Guerra cultural o política de clases
Alemania está atrapada en una polarización tóxica entre un establishment gubernamental aparentemente «progresista» y una alternativa radical de derechas, con los democristianos —atraídos magnéticamente por el polo de derechas— oscilando entre ambos. El partido de Wagenknecht tiene el potencial de escapar a esta dinámica. De resultar exitoso su intento, podría formarse en torno a Wagenknecht un proyecto populista difuso, que no puede clasificarse claramente como perteneciente a la izquierda o a la derecha del espectro partidista. Incluso podría tratarse de un proyecto de partido con un enfoque estructuralmente de izquierdas, que encontraría su lugar en el vacío existente en el sistema de partidos para una fuerza política centrada en políticas distributivas.
Sin embargo, existe un grave peligro de que Wagenknecht priorice ganarse al nada despreciable número de votantes de la derecha apoyándose en una retórica nacionalista, antimigración y de guerra cultural. Que BSW pueda convertirse en un proyecto de izquierdas dependerá de hasta qué punto se oigan las voces sindicales en el nuevo partido. Para conseguirlo, Wagenknecht tendrá que resolver la evidente contradicción entre estar a favor de salarios más altos, la negociación colectiva y las pensiones, y su énfasis ya habitual en mejorar las condiciones de las pequeñas y medianas empresas. La cuestión es si al final está dispuesta a manifestarse claramente a favor de los trabajadores, aunque eso signifique malas noticias para los pequeños capitalistas. O si la afluencia de activistas de izquierdas a BSW la obligará a hacerlo, en contra de su propia voluntad, pero como el precio que paga por tener una base de afiliados políticamente experimentada.
El ala izquierda del Partido Socialdemócrata, Die Linke, y la izquierda socialista en su conjunto podrían beneficiarse si se lograra desarrollar un movimiento esencialmente clasista en torno al proyecto de partido de BSW. El escenario ideal sería un partido que hiciera campaña por la renovación necesaria y que se opusiera a la «falta de imaginación del establishment», como lo describió acertadamente en una ocasión el historiador y politólogo Hans-Jürgen Puhle. Pero precisamente por el hecho de que Wagenknecht suena conservadora en términos de política social e intenta claramente evitar ser percibida como izquierdista, representa una mayor amenaza electoral para la derecha que para la izquierda. Las encuestas sugieren que Die Linke apenas perdería votos frente a BSW, ya que sus entornos de votantes son demasiado diferentes.

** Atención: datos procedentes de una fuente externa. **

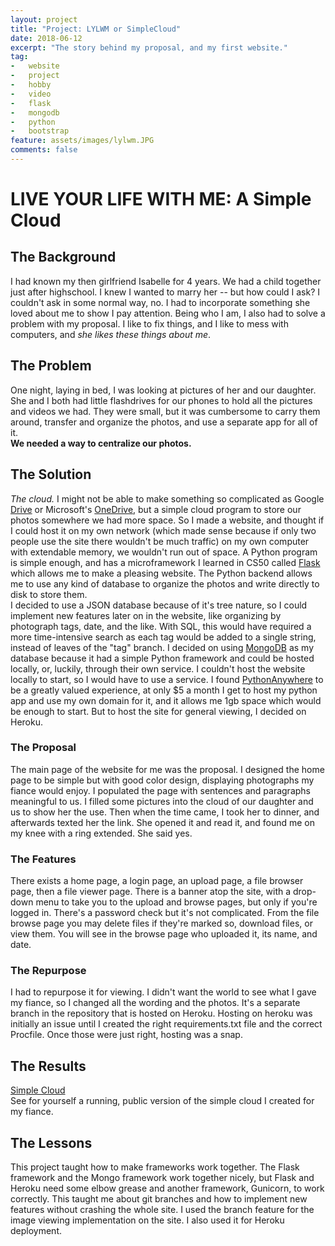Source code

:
 ```yaml
---
layout: project
title: "Project: LYLWM or SimpleCloud"
date: 2018-06-12
excerpt: "The story behind my proposal, and my first website."
tag:
-   website
-   project
-   hobby
-   video
-   flask
-   mongodb
-   python
-   bootstrap
feature: assets/images/lylwm.JPG
comments: false
---
```

# LIVE YOUR LIFE WITH ME:  A Simple Cloud  

## The Background
I had known my then girlfriend Isabelle for 4 years. We had a child together just after highschool. I knew I wanted to marry her -- but how could I ask? I couldn't ask in some normal way, no. I had to incorporate something she loved about me to show I pay attention. Being who I am, I also had to solve a problem with my proposal. I like to fix things, and I like to mess with computers, and *she likes these things about me*.  

## The Problem
One night, laying in bed, I was looking at pictures of her and our daughter. She and I both had little flashdrives for our phones to hold all the pictures and videos we had. They were small, but it was cumbersome to carry them around, transfer and organize the photos, and use a separate app for all of it.   
**We needed a way to centralize our photos.**

## The Solution 
*The cloud.* I might not be able to make something so complicated as Google [Drive][Drive] or Microsoft's [OneDrive][OneDrive], but a simple cloud program to store our photos somewhere we had more space. So I made a website, and thought if I could host it on my own network (which made sense because if only two people use the site there wouldn't be much traffic) on my own computer with extendable memory, we wouldn't run out of space. A Python program is simple enough, and has a microframework I learned in CS50 called [Flask][Flask] which allows me to make a pleasing website. The Python backend allows me to use any kind of database to organize the photos and write directly to disk to store them.  
I decided to use a JSON database because of it's tree nature, so I could implement new features later on in the website, like organizing by photograph tags, date, and the like. With SQL, this would have required a more time-intensive search as each tag would be added to a single string, instead of leaves of the "tag" branch. I decided on using [MongoDB][Mongo] as my database because it had a simple Python framework and could be hosted locally, or, luckily, through their own service. I couldn't host the website locally to start, so I would have to use a service. I found [PythonAnywhere][PA] to be a greatly valued experience, at only $5 a month I get to host my python app and use my own domain for it, and it allows me 1gb space which would be enough to start. But to host the site for general viewing, I decided on Heroku.  
  
### The Proposal
The main page of the website for me was the proposal. I designed the home page to be simple but with good color design, displaying photographs my fiance would enjoy. I populated the page with sentences and paragraphs meaningful to us. I filled some pictures into the cloud of our daughter and us to show her the use. Then when the time came, I took her to dinner, and afterwards texted her the link. She opened it and read it, and found me on my knee with a ring extended. She said yes.  

### The Features
There exists a home page, a login page, an upload page, a file browser page, then a file viewer page. There is a banner atop the site, with a drop-down menu to take you to the upload and browse pages, but only if you're logged in. There's a password check but it's not complicated. From the file browse page you may delete files if they're marked so, download files, or view them. You will see in the browse page who uploaded it, its name, and date.

### The Repurpose
I had to repurpose it for viewing. I didn't want the world to see what I gave my fiance, so I changed all the wording and the photos. It's a separate branch in the repository that is hosted on Heroku. Hosting on heroku was initially an issue until I created the right requirements.txt file and the correct Procfile. Once those were just right, hosting was a snap.

## The Results
[Simple Cloud][Simple Cloud]  
See for yourself a running, public version of the simple cloud I created for my fiance. 

## The Lessons
This project taught how to make frameworks work together. The Flask framework and the Mongo framework work together nicely, but Flask and Heroku need some elbow grease and another framework, Gunicorn, to work correctly.  This taught me about git branches and how to implement new features without crashing the whole site. I used the branch feature for the image viewing implementation on the site. I also used it for Heroku deployment. 


[Drive]: https://drive.google.com
[OneDrive]: https://onedrive.live.com/about/en-us/
[Flask]: http://flask.pocoo.org/
[Mongo]: https://www.mongodb.com/
[PA]: https://www.pythonanywhere.com
[Simple Cloud]: https://simplecloud.herokuapp.com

Muchas de las declaraciones de Wagenknecht son difíciles de digerir, ya que toma notas del libro de jugadas de la AfD y alimenta el resentimiento contra los inmigrantes. Sin embargo, un nuevo partido con ella al timón podría tener un impacto significativo en el actual momento populista alemán, en tanto el ascenso de la AfD podría ralentizarse e incluso detenerse. El debate, así, podría volver de las líneas divisorias culturales a las cuestiones socioeconómicas estructurales en las que la izquierda es más fuerte y en las que la inacción del establishment está preparando el terreno para el fascismo. Cumplir una función antifascista de este tipo no sería la única paradoja del contradictorio proyecto de Wagenknecht.